IIFUNDAMENTAÇÃO:
A matéria de facto dada como assente no tribunal recorrido é a seguinte:
- 1)Por carta datada de 9 de Maio de 2002 dirigida à aqui A. a Ré declarou “Assunto Estrada junto IP5. Conforme conversas anteriores vimos formalizar a proposta para cedência da faixa do terreno necessária ao alargamento da estrada. Segundo a topografia, ao levantamento efectuado a vossa Zona a área é de 29,70m de largura e 10,5m de profundidade, totalizado 3l1,85m2. Propomos em igualdade de circunstâncias com os seus vizinhos Senhores Correia (cerâmica), Seixas (mat. Construção) Eng.º Celso (Novagrês) o valor de € 74,82/m2 pagos da seguinte forma: - 50% de imediato para podermos iniciar os trabalhos, 50% no final da obra com a escritura ou acto de cedência à Câmara”;
- 2)Em resposta, por carta datada de 6 de Junho de 2002, dirigida à ora Ré a A. declarou: “Assunto: Cedência de parcela de terreno para o alargamento da estrada junto IP5. Vimos pela presente confirmar que aceitamos a vossa proposta, que nos foi comunicada pela V/ carta de 09 de Maio de 2002. Acusamos também a recepção do vosso cheque no valor de € 11.666,26, referente ao 1.º pagamento, ou seja 50% do valor total da venda da nossa parcela de terreno. Informa-se ainda que, iremos proceder à construção do muro e da vedação, cujo valor é de € 2.750,00, valor esse a suportar pela Capitalinvest, Lda”;
- 3)Por carta datada de 20 de Maio de 2002, dirigida à A., a Ré declarara que “ Após os últimos contactos e conforme acordado juntamos um cheque sobre o BES correspondente a 50% do valor ou seja € 11.666,26 (...), para iniciar os trabalhos. Relativamente aos restantes 50% concordamos que o prazo não deverá ultrapassar os 90 dias”;
- 4)A A. emitiu, em 10.7.02, a nota de débito n.º 6000399 no valor de € 3.264,63 referente à “construção de muro nas traseiras da central de Aveiro” que remeteu à Ré.

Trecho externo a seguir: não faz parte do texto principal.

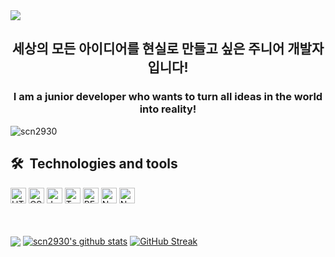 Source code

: <img src="https://capsule-render.vercel.app/api?type=venom&color=75BDE0&height=300&section=header&text=Hi,&nbsp;I'm&nbsp;JaeHyeok&fontSize=70"/>
<h2 align="center">세상의 모든 아이디어를 현실로 만들고 싶은 주니어 개발자입니다!</h2>
<h3 align="center">I am a junior developer who wants to turn all ideas in the world into reality!</h3>

<p align="left"> <img src="https://komarev.com/ghpvc/?username=scn2930&label=Visitors&color=079711&style=flat" alt="scn2930" /> </p>

## 🛠  Technologies and tools
<span><img src="https://img.shields.io/badge/HTML5-282C34?logo=html5&logoColor=E34F26" alt="HTML5 logo" title="HTML5" height="25" /></span>
<span><img src="https://img.shields.io/badge/CSS3-282C34?logo=css3&logoColor=1572B6" alt="CSS3 logo" title="CSS3" height="25" /></span>
<span><img src="https://img.shields.io/badge/JavaScript-282C34?logo=javascript&logoColor=F7DF1E" alt="JavaScript logo" title="JavaScript" height="25"/></span>
<span><img src="https://img.shields.io/badge/TypeScript-282C34?logo=typescript&logoColor=3178C6" alt="TypeScript logo" title="TypeScript" height="25" /></span>
<span><img src="https://img.shields.io/badge/REACT-282C34?logo=react&logoColor=1572B6" alt="REACT logo" title="REACT" height="25" /></span>
<span><img src="https://img.shields.io/badge/Next.js-282C34?logo=Next.js&logoColor=white" alt="Next.js logo" title="Next.js" height="25" /></span>
<span><img src="https://img.shields.io/badge/Node.js-282C34?logo=Node.js&logoColor=green" alt="Node.js logo" title="Node.js" height="25" /></span>


<br><br>
<a href="https://github.com/scn2930/github-readme-stats"><img align="center" src="https://github-readme-stats.vercel.app/api/top-langs/?username=scn2930&layout=compact&theme=black&hide_border=true" /></a> 
<a href="https://github.com/scn2930/github-readme-stats"><img align="center" src="https://github-readme-stats.vercel.app/api?username=scn2930&show_icons=true&include_all_commits=true&theme=black&hide_border=true" alt="scn2930's github stats" /></a>
<a href="https://git.io/streak-stats"><img align="center" src="https://streak-stats.demolab.com?user=scn2930&theme=transparent&hide_border=true" alt="GitHub Streak" /></a>







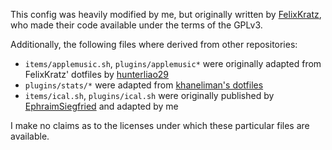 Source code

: This config was heavily modified by me, but originally written by [FelixKratz](https://github.com/FelixKratz/dotfiles/), who made their code available under the terms of the GPLv3.

Additionally, the following files where derived from other repositories:

* `items/applemusic.sh`, `plugins/applemusic*` were originally adapted from FelixKratz' dotfiles by [hunterliao29](https://github.com/FelixKratz/SketchyBar/discussions/12#discussioncomment-4406700)
* `plugins/stats/*` were adapted from [khaneliman's dotfiles](https://github.com/khaneliman/dotfiles)
* `items/ical.sh`, `plugins/ical.sh` were originally published by [EphraimSiegfried](https://github.com/FelixKratz/SketchyBar/discussions/12#discussioncomment-4730516) and adapted by me

I make no claims as to the licenses under which these particular files are available. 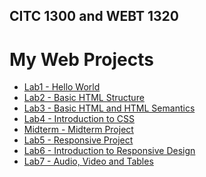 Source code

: ## CITC 1300 and WEBT 1320 
<h1>My Web Projects</h1>

<ul>
    <li><a href="Lab1/index.html" target="_blank">Lab1 - Hello World</a></li>
    <li><a href="Lab2/index.html" target="_blank">Lab2 - Basic HTML Structure</a></li>
    <li><a href="Lab3/index.html" target="_blank">Lab3 - Basic HTML and HTML Semantics</a></li>
    <li><a href="Lab4/index.html" target="_blank">Lab4 - Introduction to CSS</a></li> 
    <li><a href="Midterm/index.html" target="_blank">Midterm - Midterm Project</a></li>
    <li><a href="Lab5/index.html" target="_blank">Lab5 - Responsive Project</a></li>
    <li><a href="Lab6/index.html" target="_blank">Lab6 - Introduction to Responsive Design</a></li>
    <li><a href="Lab7/index.html" target="_blank">Lab7 - Audio, Video and Tables</a></li>
    
</ul>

A apelantes tira das suas alegações dezasseis conclusões onde manifesta a sua discordância da decisão recorrida. Contudo, da sua leitura das alegações verifica-se que elas não correspondem à análise concreta e objectiva da decisão recorrida, porquanto esta se ficou pela declaração de nulidade do contrato que serve de base à causa de pedir, com os efeitos consequentes e a recorrente entende ter havido condenação de ambas as partes em quantidade e objecto diverso do pedido.

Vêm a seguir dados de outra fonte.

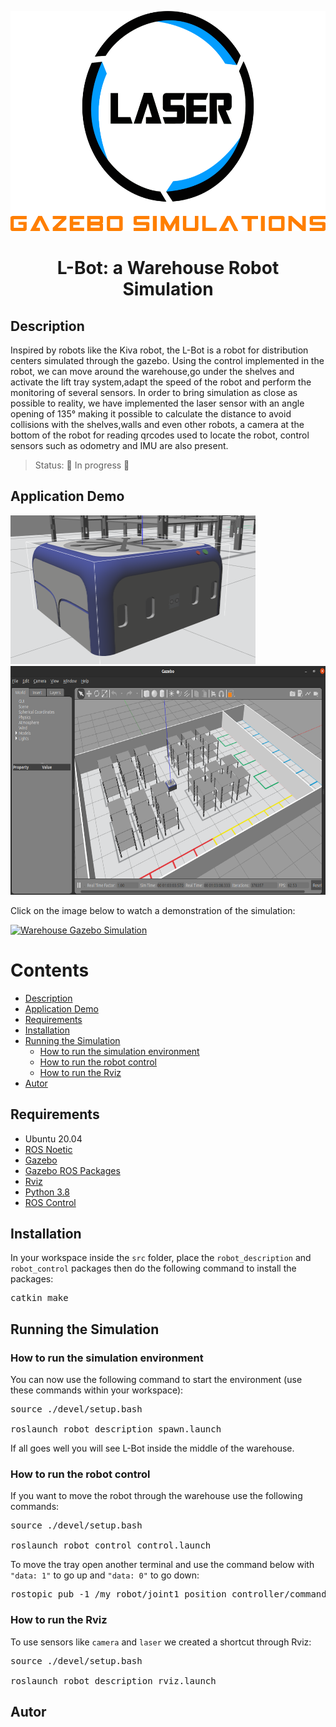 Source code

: 
<p align="middle">
<img src="https://github.com/JorgeLZ13/Warehouse_Gazebo/blob/main/gazebo-simulations.png"  height="352" width="555"/>
</p>

<h1 align="center">L-Bot: a Warehouse Robot Simulation</h1>


## Description
Inspired by robots like the Kiva robot, the L-Bot is a robot for distribution centers simulated through the gazebo. Using the control implemented in the robot, we can move around the warehouse,go under the shelves and activate the lift tray system,adapt the speed of the robot and perform the monitoring of several sensors. In order to bring simulation as close as possible to reality, we have implemented the laser sensor with an angle opening of 135° making it possible to calculate the distance to avoid collisions with the shelves,walls and even other robots, a camera at the bottom of the robot for reading qrcodes used to locate the robot, control sensors such as odometry and IMU are also present.

>Status: 🚧 In progress 🚧


## Application Demo

<img src="https://github.com/JorgeLZ13/Warehouse_Gazebo/blob/main/laser_bot.png"  height="238" width="392"/>
<img src="https://github.com/JorgeLZ13/Warehouse_Gazebo/blob/main/warehouse_gazebo.png"  height="366" width="651"/>

Click on the image below to watch a demonstration of the simulation: <br >

[![Warehouse Gazebo Simulation](http://img.youtube.com/vi/3MY5E4lOR98/0.jpg)](http://www.youtube.com/watch?v=3MY5E4lOR98 "Warehouse Gazebo Simulation")



Contents
=================
<!--ts-->
   * [Description](#Description)
   * [Application Demo](#Application-Demo)
   * [Requirements](#Requirements)
   * [Installation](#Installation)
   * [Running the Simulation](#Running-the-Simulation)
      * [How to run the simulation environment](#How-to-run-the-simulation-environment)
      * [How to run the robot control](#How-to-run-the-robot-control)
      * [How to run the Rviz](#How-to-run-the-Rviz)
   * [Autor](#Autor)
<!--te-->

## Requirements
* Ubuntu 20.04
* <a href="http://wiki.ros.org/noetic/Installation/Ubuntu"> ROS Noetic</a>
* <a href="http://gazebosim.org/tutorials?tut=install_ubuntu"> Gazebo</a>
* <a href="http://gazebosim.org/tutorials?tut=ros_installing&cat=connect_ros"> Gazebo ROS Packages</a>
* <a href="http://wiki.ros.org/rviz/UserGuide"> Rviz</a>
* <a href="https://docs.python-guide.org/starting/install3/linux/"> Python 3.8</a>
* <a href="http://wiki.ros.org/ros_control"> ROS Control</a>

## Installation
In your workspace inside the <code>src</code> folder, place the <code>robot_description</code> and <code>robot_control</code> packages
then do the following command to install the packages:

<pre>
catkin_make
</pre>


## Running the Simulation

### How to run the simulation environment
You can now use the following command to start the environment (use these commands within your workspace):

<pre>
source ./devel/setup.bash<br />
roslaunch robot_description spawn.launch
</pre>

If all goes well you will see L-Bot inside the middle of the warehouse.

### How to run the robot control

If you want to move the robot through the warehouse use the following commands:
<pre>
source ./devel/setup.bash<br />
roslaunch robot_control control.launch
</pre>

To move the tray open another terminal and use the command below with <code>"data: 1"</code> to go up and <code>"data: 0"</code> to go down:

<pre>
rostopic pub -1 /my_robot/joint1_position_controller/command std_msgs/Float64 "data: 0"
</pre>

### How to run the Rviz
To use sensors like <code>camera</code> and <code>laser</code> we created a shortcut through Rviz:

<pre>
source ./devel/setup.bash <br />
roslaunch robot_description rviz.launch
</pre>

## Autor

Sabendo-se que o objecto do recurso é balizado pelas conclusões, como resulta do disposto nos art.º 684º nº3 e 690º nºs 1 e 4 do Cód. Proc. Civil e vem sendo orientação da jurisprudência[1], procuraremos seguí-las, na apreciação do recurso.
A apelante começa por afirmar logo na primeira das conclusões que tira das alegações, que a apelada não invocou a falta de forma do contrato que constitui a causa de pedir e que serve de base ao pedido, antes aceitou a sua plena validade, pelo que não haveria lugar à declaração da sua nulidade. É verdade que a apelada nada disse sobre a invalidade do contrato.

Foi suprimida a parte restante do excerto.